Data shown Start Marker
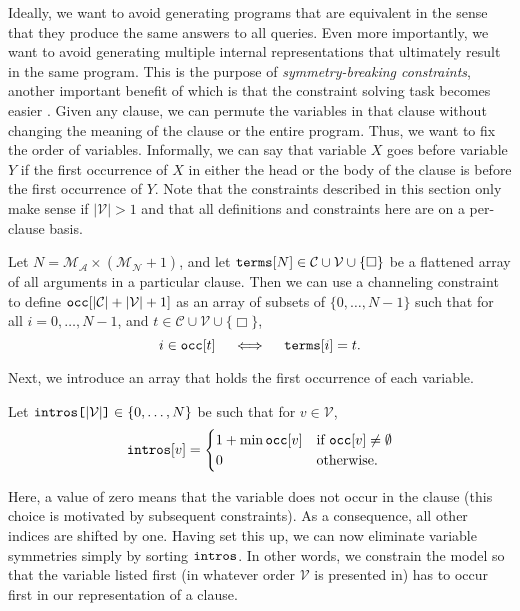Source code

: \documentclass[runningheads]{llncs}
\newcommand{\variable}[1]{\texttt{\textup{#1}}}
\newcommand{\arrayd}[3]{\variable{{#1}[}{#2}\variable{]} \in {#3}}
\newcommand{\variables}{\mathcal{V}}
\newcommand{\constants}{\mathcal{C}}
\newcommand{\maxArity}{\mathcal{M}_{\mathcal{A}}}
\newcommand{\maxNumNodes}{\mathcal{M}_{\mathcal{N}}}
\begin{document}
Ideally, we want to avoid generating programs that are equivalent in the sense
that they produce the same answers to all queries. Even more importantly, we
want to avoid generating multiple internal representations that ultimately
result in the same program. This is the purpose of \emph{symmetry-breaking
  constraints}, another important benefit of which is that the constraint
solving task becomes easier \cite{DBLP:conf/cp/Walsh06}. Given any clause, we
can permute the variables in that clause without changing the meaning of the
clause or the entire program. Thus, we want to fix the order of variables.
Informally, we can say that variable $X$ goes before variable $Y$ if the first
occurrence of $X$ in either the head or the body of the clause is before the
first occurrence of $Y$. Note that the constraints described in this section
only make sense if $|\variables{}| > 1$ and that all definitions and constraints
here are on a per-clause basis.
\begin{definition}
  Let $N = \maxArity{} \times (\maxNumNodes{} + 1)$, and let
  $\variable{terms}[N] \in \constants{} \cup \variables{} \cup \{ \Box
  \}$ be a flattened array of all arguments in a particular clause. Then we can
  use a channeling constraint to define $\variable{occ}[|\constants{}| +
  |\variables{}| + 1]$ as an array of subsets of $\{ 0, \dots, N-1 \}$ such that
  for all $i = 0, \dots, N - 1$, and $t \in \constants{} \cup \variables{} \cup
  \{ \Box \}$,
  \[
    i \in \variable{occ}[t] \quad \iff \quad
    \variable{terms}[i] = t.
  \]
\end{definition}
Next, we introduce an array that holds the first occurrence of each variable.
\begin{definition}
  Let $\arrayd{intros}{|\variables{}|}{\{ 0, \dots, N \}}$ be such that
  for $v \in \variables{}$,
  \[
    \variable{intros}[v] = \begin{cases}
      1 + \min \variable{occ}[v] & \text{if }
      \variable{occ}[v] \ne \emptyset\\
      0 & \text{otherwise.}
    \end{cases}
  \]
\end{definition}
Here, a value of zero means that the variable does not occur in the clause (this
choice is motivated by subsequent constraints). As a consequence, all other
indices are shifted by one. Having set this up, we can now eliminate variable
symmetries simply by sorting $\variable{intros}$. In other words, we constrain
the model so that the variable listed first (in whatever order $\variables{}$ is
presented in) has to occur first in our representation of a clause.
\end{document}
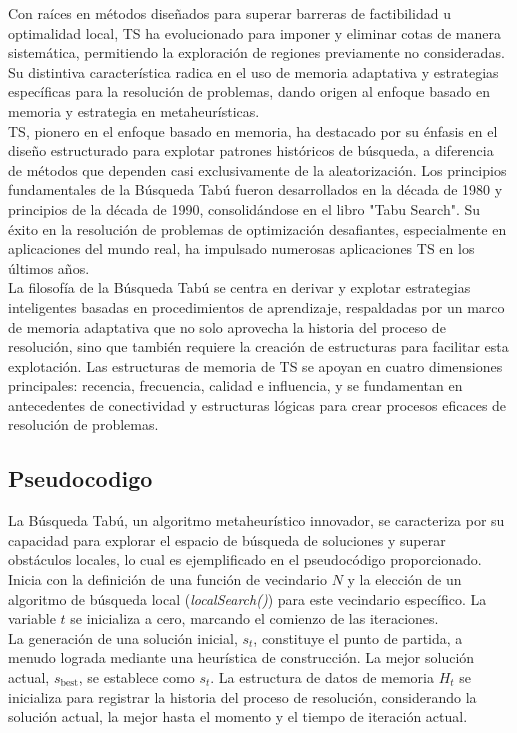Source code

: \documentclass[spanish,12pt,letterpaper]{article}
\begin{document}
	Con raíces en métodos diseñados para superar barreras de factibilidad u optimalidad local, TS ha evolucionado para imponer y eliminar cotas de manera sistemática, permitiendo la exploración de regiones previamente no consideradas. Su distintiva característica radica en el uso de memoria adaptativa y estrategias específicas para la resolución de problemas, dando origen al enfoque basado en memoria y estrategia en metaheurísticas.\\
	
	TS, pionero en el enfoque basado en memoria, ha destacado por su énfasis en el diseño estructurado para explotar patrones históricos de búsqueda, a diferencia de métodos que dependen casi exclusivamente de la aleatorización. Los principios fundamentales de la Búsqueda Tabú fueron desarrollados en la década de 1980 y principios de la década de 1990, consolidándose en el libro "Tabu Search". Su éxito en la resolución de problemas de optimización desafiantes, especialmente en aplicaciones del mundo real, ha impulsado numerosas aplicaciones TS en los últimos años.\\
	
	La filosofía de la Búsqueda Tabú se centra en derivar y explotar estrategias inteligentes basadas en procedimientos de aprendizaje, respaldadas por un marco de memoria adaptativa que no solo aprovecha la historia del proceso de resolución, sino que también requiere la creación de estructuras para facilitar esta explotación. Las estructuras de memoria de TS se apoyan en cuatro dimensiones principales: recencia, frecuencia, calidad e influencia, y se fundamentan en antecedentes de conectividad y estructuras lógicas para crear procesos eficaces de resolución de problemas.
	
	\subsection{Pseudocodigo}
	La Búsqueda Tabú, un algoritmo metaheurístico innovador, se caracteriza por su capacidad para explorar el espacio de búsqueda de soluciones y superar obstáculos locales, lo cual es ejemplificado en el pseudocódigo proporcionado. Inicia con la definición de una función de vecindario \(N\) y la elección de un algoritmo de búsqueda local (\textit{localSearch()}) para este vecindario específico. La variable \(t\) se inicializa a cero, marcando el comienzo de las iteraciones.\\
	
	La generación de una solución inicial, \(s_t\), constituye el punto de partida, a menudo lograda mediante una heurística de construcción. La mejor solución actual, \(s_{\text{best}}\), se establece como \(s_t\). La estructura de datos de memoria \(H_t\) se inicializa para registrar la historia del proceso de resolución, considerando la solución actual, la mejor hasta el momento y el tiempo de iteración actual.\\
	
\end{document}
Data shown End Marker
Task goal: Your answer should consist of the lines from the line with "clause or the" to the line with "symmetries simply by" above, repeated exactly, both ends included.

Solution for this problem:
clause or the entire program. Thus, we want to fix the order of variables.
Informally, we can say that variable $X$ goes before variable $Y$ if the first
occurrence of $X$ in either the head or the body of the clause is before the
first occurrence of $Y$. Note that the constraints described in this section
only make sense if $|\variables{}| > 1$ and that all definitions and constraints
here are on a per-clause basis.
\begin{definition}
  Let $N = \maxArity{} \times (\maxNumNodes{} + 1)$, and let
  $\variable{terms}[N] \in \constants{} \cup \variables{} \cup \{ \Box
  \}$ be a flattened array of all arguments in a particular clause. Then we can
  use a channeling constraint to define $\variable{occ}[|\constants{}| +
  |\variables{}| + 1]$ as an array of subsets of $\{ 0, \dots, N-1 \}$ such that
  for all $i = 0, \dots, N - 1$, and $t \in \constants{} \cup \variables{} \cup
  \{ \Box \}$,
  \[
    i \in \variable{occ}[t] \quad \iff \quad
    \variable{terms}[i] = t.
  \]
\end{definition}
Next, we introduce an array that holds the first occurrence of each variable.
\begin{definition}
  Let $\arrayd{intros}{|\variables{}|}{\{ 0, \dots, N \}}$ be such that
  for $v \in \variables{}$,
  \[
    \variable{intros}[v] = \begin{cases}
      1 + \min \variable{occ}[v] & \text{if }
      \variable{occ}[v] \ne \emptyset\\
      0 & \text{otherwise.}
    \end{cases}
  \]
\end{definition}
Here, a value of zero means that the variable does not occur in the clause (this
choice is motivated by subsequent constraints). As a consequence, all other
indices are shifted by one. Having set this up, we can now eliminate variable
symmetries simply by sorting $\variable{intros}$. In other words, we constrain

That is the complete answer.